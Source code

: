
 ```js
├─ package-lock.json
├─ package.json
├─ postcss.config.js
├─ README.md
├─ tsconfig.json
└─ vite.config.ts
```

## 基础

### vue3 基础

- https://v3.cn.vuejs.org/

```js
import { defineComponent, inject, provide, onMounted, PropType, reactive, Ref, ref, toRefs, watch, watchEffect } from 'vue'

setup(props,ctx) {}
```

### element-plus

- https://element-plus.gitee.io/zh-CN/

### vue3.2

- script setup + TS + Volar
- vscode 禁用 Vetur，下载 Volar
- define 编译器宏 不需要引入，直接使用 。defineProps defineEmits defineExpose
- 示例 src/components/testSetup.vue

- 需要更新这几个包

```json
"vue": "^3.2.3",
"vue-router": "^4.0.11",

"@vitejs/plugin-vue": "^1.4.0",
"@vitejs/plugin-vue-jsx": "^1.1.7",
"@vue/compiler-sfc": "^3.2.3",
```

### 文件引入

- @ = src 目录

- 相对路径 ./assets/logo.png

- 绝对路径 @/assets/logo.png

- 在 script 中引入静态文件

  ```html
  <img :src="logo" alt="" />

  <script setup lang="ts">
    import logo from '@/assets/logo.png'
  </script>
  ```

Your task:
Send back all of the material exactly as given.

Exercise response:
Source code

:
 ```js
├─ package-lock.json
├─ package.json
├─ postcss.config.js
├─ README.md
├─ tsconfig.json
└─ vite.config.ts
```

## 基础

### vue3 基础

- https://v3.cn.vuejs.org/

```js
import { defineComponent, inject, provide, onMounted, PropType, reactive, Ref, ref, toRefs, watch, watchEffect } from 'vue'

setup(props,ctx) {}
```

### element-plus

- https://element-plus.gitee.io/zh-CN/

### vue3.2

- script setup + TS + Volar
- vscode 禁用 Vetur，下载 Volar
- define 编译器宏 不需要引入，直接使用 。defineProps defineEmits defineExpose
- 示例 src/components/testSetup.vue

- 需要更新这几个包

```json
"vue": "^3.2.3",
"vue-router": "^4.0.11",

"@vitejs/plugin-vue": "^1.4.0",
"@vitejs/plugin-vue-jsx": "^1.1.7",
"@vue/compiler-sfc": "^3.2.3",
```

### 文件引入

- @ = src 目录

- 相对路径 ./assets/logo.png

- 绝对路径 @/assets/logo.png

- 在 script 中引入静态文件

  ```html
  <img :src="logo" alt="" />

  <script setup lang="ts">
    import logo from '@/assets/logo.png'
  </script>
  ```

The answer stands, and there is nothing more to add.